*** Opening of Provided records ***

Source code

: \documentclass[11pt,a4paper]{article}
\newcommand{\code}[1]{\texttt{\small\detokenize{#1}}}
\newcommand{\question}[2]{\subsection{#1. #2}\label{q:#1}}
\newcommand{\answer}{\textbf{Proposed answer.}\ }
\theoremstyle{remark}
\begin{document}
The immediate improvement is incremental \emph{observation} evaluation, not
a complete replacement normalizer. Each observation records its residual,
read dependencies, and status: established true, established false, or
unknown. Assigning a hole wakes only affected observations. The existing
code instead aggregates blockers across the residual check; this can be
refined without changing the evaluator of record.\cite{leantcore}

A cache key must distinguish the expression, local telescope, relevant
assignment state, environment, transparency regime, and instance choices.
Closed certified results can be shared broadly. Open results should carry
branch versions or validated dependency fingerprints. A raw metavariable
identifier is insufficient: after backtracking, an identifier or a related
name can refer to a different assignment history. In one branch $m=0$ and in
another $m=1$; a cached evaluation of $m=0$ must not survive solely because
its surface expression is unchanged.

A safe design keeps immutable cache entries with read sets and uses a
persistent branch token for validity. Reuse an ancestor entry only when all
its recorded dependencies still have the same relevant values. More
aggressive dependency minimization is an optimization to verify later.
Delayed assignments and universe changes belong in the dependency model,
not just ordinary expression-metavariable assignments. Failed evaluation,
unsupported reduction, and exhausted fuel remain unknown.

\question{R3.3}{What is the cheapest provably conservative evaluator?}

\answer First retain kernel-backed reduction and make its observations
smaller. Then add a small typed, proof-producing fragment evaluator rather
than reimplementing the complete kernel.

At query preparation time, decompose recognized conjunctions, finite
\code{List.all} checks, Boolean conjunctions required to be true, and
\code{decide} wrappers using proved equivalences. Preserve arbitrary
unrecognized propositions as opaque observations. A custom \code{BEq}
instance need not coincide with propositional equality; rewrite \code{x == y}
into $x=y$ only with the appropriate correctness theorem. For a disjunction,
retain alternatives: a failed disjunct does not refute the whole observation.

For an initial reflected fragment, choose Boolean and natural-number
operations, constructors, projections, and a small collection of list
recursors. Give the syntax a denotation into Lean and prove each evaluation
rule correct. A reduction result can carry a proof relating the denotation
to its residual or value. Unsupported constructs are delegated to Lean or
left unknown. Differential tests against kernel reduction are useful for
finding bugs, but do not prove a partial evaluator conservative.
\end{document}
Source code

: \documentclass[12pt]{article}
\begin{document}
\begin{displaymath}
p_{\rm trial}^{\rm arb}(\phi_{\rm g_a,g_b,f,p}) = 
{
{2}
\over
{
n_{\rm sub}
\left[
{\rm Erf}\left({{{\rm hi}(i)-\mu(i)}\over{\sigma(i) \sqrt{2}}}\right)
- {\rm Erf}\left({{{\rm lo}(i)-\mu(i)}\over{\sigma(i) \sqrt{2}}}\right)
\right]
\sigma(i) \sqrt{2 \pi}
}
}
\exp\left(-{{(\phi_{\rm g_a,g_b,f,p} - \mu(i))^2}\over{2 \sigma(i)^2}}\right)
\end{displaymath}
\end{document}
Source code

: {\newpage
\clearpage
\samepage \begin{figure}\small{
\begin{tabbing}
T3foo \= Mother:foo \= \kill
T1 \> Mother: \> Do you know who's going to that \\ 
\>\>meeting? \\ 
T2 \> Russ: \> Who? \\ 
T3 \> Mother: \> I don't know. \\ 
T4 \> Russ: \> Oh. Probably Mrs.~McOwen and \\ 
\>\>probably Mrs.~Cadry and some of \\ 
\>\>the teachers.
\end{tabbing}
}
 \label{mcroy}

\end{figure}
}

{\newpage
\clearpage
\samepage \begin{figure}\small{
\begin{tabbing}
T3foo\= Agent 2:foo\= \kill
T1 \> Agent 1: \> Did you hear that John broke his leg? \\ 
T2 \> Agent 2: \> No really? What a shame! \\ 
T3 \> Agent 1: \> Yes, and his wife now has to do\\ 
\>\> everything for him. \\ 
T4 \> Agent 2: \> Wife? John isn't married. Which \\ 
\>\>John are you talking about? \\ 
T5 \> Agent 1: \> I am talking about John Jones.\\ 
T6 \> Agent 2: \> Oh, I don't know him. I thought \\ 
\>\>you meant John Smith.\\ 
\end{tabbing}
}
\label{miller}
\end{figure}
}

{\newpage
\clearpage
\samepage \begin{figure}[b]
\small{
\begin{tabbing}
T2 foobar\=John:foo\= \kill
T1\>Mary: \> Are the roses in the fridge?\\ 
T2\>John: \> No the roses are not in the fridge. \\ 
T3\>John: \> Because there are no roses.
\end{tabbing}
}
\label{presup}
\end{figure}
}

*** Close of Provided records ***
*** Opening of Provided records ***

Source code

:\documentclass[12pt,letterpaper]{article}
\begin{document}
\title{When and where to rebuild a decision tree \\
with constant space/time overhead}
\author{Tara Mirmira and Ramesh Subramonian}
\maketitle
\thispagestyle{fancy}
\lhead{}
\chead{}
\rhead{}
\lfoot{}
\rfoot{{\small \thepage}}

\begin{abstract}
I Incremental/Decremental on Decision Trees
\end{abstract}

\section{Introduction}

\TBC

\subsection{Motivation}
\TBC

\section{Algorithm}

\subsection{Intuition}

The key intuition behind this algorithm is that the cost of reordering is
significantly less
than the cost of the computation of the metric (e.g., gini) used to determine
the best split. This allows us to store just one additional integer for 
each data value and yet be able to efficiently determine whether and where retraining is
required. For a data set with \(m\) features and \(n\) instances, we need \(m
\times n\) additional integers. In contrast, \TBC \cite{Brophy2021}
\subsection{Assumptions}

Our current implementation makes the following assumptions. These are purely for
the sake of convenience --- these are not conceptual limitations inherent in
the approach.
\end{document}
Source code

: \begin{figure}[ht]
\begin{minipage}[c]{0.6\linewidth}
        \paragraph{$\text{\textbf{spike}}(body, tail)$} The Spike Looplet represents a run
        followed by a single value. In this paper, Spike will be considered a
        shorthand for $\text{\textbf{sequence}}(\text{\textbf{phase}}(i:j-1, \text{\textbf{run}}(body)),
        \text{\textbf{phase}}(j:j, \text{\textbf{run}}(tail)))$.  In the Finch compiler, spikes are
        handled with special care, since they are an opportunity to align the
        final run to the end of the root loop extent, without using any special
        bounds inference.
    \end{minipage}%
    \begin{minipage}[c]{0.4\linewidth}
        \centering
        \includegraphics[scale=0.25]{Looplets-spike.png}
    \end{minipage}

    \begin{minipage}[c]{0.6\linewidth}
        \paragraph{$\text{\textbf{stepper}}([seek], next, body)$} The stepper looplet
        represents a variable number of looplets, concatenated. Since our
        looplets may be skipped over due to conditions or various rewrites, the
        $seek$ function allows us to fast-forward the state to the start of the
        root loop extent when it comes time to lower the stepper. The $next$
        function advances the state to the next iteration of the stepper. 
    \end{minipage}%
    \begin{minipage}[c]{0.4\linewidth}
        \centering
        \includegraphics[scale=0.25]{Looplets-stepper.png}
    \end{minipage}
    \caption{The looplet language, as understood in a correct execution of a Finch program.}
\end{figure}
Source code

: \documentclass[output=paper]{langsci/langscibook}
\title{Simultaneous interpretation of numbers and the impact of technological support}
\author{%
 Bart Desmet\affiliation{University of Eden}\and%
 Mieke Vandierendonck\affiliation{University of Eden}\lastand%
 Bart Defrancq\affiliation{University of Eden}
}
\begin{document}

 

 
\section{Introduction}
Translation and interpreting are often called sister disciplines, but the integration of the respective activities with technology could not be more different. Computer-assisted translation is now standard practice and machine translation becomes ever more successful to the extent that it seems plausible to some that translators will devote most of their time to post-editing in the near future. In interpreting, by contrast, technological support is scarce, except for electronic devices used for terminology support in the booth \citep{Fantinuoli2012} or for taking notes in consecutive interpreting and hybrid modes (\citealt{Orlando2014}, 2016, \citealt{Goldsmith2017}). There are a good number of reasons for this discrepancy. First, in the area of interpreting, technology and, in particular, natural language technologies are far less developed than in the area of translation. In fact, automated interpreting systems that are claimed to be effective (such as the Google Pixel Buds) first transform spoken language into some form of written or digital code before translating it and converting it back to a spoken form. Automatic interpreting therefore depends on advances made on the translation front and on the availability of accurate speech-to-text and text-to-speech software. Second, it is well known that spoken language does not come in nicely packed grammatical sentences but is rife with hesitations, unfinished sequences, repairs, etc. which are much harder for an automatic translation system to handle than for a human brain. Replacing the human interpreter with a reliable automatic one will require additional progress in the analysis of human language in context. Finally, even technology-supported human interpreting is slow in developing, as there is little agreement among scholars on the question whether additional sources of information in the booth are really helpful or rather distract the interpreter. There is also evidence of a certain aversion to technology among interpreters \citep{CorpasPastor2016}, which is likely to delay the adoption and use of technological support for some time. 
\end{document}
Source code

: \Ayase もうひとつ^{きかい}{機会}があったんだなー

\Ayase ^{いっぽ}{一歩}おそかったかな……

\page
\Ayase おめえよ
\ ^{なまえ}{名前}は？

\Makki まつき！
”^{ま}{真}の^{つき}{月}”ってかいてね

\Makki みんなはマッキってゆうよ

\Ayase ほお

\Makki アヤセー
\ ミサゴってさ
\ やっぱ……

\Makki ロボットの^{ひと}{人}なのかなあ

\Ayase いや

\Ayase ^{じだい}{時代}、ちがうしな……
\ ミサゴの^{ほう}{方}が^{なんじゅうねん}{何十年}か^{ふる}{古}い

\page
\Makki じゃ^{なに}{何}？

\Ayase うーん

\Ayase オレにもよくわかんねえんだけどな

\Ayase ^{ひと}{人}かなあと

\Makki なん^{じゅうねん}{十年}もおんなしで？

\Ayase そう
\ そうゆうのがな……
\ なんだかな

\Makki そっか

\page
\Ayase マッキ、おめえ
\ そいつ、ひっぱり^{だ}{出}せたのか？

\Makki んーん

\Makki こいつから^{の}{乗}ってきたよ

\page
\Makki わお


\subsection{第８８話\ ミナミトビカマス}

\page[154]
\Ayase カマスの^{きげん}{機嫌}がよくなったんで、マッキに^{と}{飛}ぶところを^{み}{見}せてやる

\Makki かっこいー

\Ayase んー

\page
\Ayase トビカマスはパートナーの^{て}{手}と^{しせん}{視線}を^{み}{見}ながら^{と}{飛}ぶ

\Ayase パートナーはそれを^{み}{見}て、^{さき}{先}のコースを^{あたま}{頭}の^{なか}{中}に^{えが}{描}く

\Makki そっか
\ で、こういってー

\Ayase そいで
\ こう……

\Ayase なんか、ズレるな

*** Close of Provided records ***
*** Opening of Provided records ***

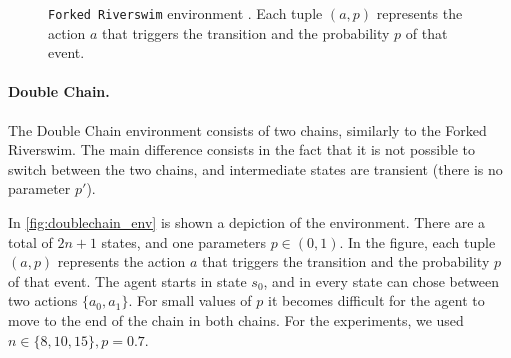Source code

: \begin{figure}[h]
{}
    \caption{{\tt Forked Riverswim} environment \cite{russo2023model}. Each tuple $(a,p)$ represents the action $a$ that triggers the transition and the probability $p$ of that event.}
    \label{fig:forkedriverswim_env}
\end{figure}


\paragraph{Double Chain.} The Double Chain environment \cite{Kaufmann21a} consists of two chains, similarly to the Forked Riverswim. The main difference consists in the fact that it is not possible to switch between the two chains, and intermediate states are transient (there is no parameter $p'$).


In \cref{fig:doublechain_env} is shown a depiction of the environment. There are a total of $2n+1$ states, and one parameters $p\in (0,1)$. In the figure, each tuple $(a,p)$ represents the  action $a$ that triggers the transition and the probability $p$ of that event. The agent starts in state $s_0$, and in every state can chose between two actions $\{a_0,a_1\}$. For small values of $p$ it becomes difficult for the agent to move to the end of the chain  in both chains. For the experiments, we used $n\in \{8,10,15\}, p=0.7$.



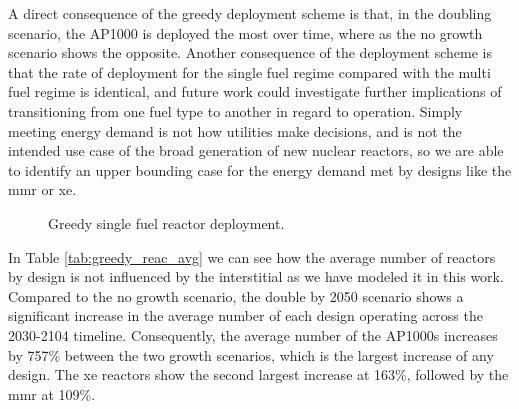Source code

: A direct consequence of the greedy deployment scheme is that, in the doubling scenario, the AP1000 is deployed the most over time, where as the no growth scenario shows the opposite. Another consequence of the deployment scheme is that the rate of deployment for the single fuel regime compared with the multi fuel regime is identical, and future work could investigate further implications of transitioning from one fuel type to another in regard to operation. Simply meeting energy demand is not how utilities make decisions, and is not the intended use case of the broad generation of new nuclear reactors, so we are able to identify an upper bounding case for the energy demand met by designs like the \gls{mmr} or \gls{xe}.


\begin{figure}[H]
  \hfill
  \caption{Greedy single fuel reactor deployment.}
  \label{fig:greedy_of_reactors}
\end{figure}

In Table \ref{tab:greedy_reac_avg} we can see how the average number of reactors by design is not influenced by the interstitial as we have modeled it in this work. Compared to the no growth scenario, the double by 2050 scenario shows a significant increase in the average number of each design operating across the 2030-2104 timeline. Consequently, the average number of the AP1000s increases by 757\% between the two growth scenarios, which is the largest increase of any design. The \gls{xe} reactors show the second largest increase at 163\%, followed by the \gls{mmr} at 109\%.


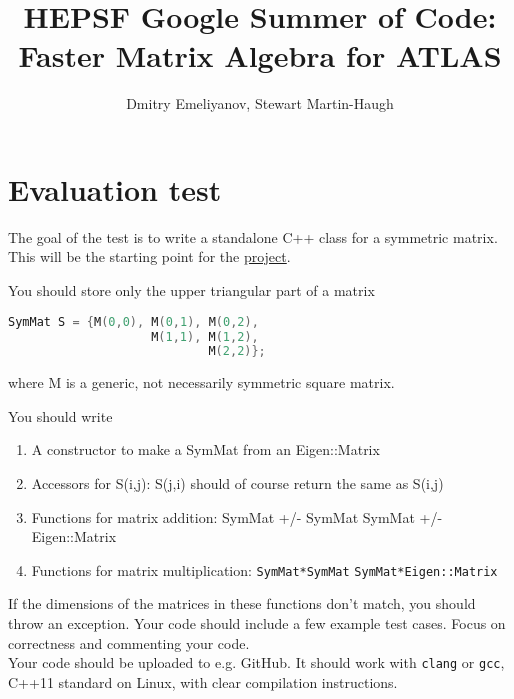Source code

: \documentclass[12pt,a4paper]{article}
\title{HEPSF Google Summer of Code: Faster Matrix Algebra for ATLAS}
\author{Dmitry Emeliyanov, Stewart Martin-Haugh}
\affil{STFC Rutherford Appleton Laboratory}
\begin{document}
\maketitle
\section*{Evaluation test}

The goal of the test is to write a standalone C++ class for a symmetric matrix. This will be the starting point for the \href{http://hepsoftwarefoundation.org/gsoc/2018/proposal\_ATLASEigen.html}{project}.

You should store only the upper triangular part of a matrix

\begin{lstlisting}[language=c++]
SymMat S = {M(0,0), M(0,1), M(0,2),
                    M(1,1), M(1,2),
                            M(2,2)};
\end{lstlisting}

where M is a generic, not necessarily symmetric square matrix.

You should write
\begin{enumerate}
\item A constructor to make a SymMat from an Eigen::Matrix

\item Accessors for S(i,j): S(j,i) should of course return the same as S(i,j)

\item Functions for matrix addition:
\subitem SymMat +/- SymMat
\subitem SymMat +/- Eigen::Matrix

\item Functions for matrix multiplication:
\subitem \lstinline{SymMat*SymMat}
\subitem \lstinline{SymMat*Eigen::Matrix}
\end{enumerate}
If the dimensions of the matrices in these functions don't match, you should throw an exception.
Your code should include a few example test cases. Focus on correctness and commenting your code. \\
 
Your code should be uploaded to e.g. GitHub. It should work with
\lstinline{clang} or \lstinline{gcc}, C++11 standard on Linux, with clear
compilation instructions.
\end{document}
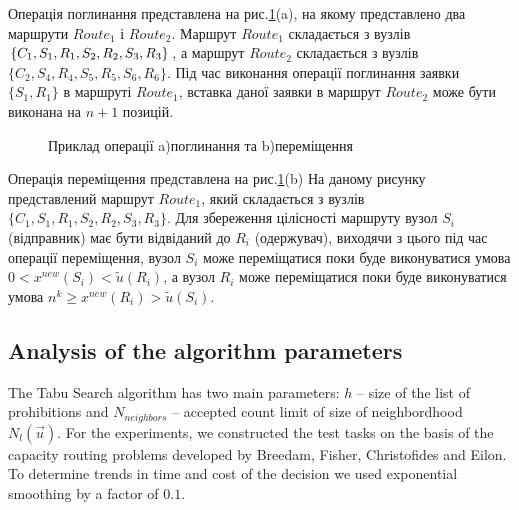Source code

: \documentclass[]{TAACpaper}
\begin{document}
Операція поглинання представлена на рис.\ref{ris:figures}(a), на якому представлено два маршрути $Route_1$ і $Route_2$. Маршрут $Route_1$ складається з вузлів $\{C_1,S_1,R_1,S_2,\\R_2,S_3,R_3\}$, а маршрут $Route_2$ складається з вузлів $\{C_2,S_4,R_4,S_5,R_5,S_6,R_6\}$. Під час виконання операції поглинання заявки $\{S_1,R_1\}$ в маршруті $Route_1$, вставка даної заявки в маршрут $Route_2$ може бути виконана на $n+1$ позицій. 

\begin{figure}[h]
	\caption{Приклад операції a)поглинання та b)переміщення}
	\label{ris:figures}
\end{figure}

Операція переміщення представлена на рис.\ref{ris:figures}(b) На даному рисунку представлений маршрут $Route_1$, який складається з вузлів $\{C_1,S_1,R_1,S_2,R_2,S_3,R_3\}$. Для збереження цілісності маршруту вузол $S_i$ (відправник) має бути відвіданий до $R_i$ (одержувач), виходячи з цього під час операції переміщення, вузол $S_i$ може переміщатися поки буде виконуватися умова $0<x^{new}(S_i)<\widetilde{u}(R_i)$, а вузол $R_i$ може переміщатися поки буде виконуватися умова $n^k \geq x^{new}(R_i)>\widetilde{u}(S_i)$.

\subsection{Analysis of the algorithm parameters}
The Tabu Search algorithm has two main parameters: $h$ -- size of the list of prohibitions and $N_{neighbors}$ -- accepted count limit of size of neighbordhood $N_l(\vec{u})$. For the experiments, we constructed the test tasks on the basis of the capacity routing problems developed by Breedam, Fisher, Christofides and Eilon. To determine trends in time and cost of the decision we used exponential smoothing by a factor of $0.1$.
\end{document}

*** Close of Provided records ***

The task |
Filter the entries above down to the lines that hold the word "Операція", and copy those lines.

Result of this task |
Операція поглинання представлена на рис.\ref{ris:figures}(a), на якому представлено два маршрути $Route_1$ і $Route_2$. Маршрут $Route_1$ складається з вузлів $\{C_1,S_1,R_1,S_2,\\R_2,S_3,R_3\}$, а маршрут $Route_2$ складається з вузлів $\{C_2,S_4,R_4,S_5,R_5,S_6,R_6\}$. Під час виконання операції поглинання заявки $\{S_1,R_1\}$ в маршруті $Route_1$, вставка даної заявки в маршрут $Route_2$ може бути виконана на $n+1$ позицій. 
Операція переміщення представлена на рис.\ref{ris:figures}(b) На даному рисунку представлений маршрут $Route_1$, який складається з вузлів $\{C_1,S_1,R_1,S_2,R_2,S_3,R_3\}$. Для збереження цілісності маршруту вузол $S_i$ (відправник) має бути відвіданий до $R_i$ (одержувач), виходячи з цього під час операції переміщення, вузол $S_i$ може переміщатися поки буде виконуватися умова $0<x^{new}(S_i)<\widetilde{u}(R_i)$, а вузол $R_i$ може переміщатися поки буде виконуватися умова $n^k \geq x^{new}(R_i)>\widetilde{u}(S_i)$.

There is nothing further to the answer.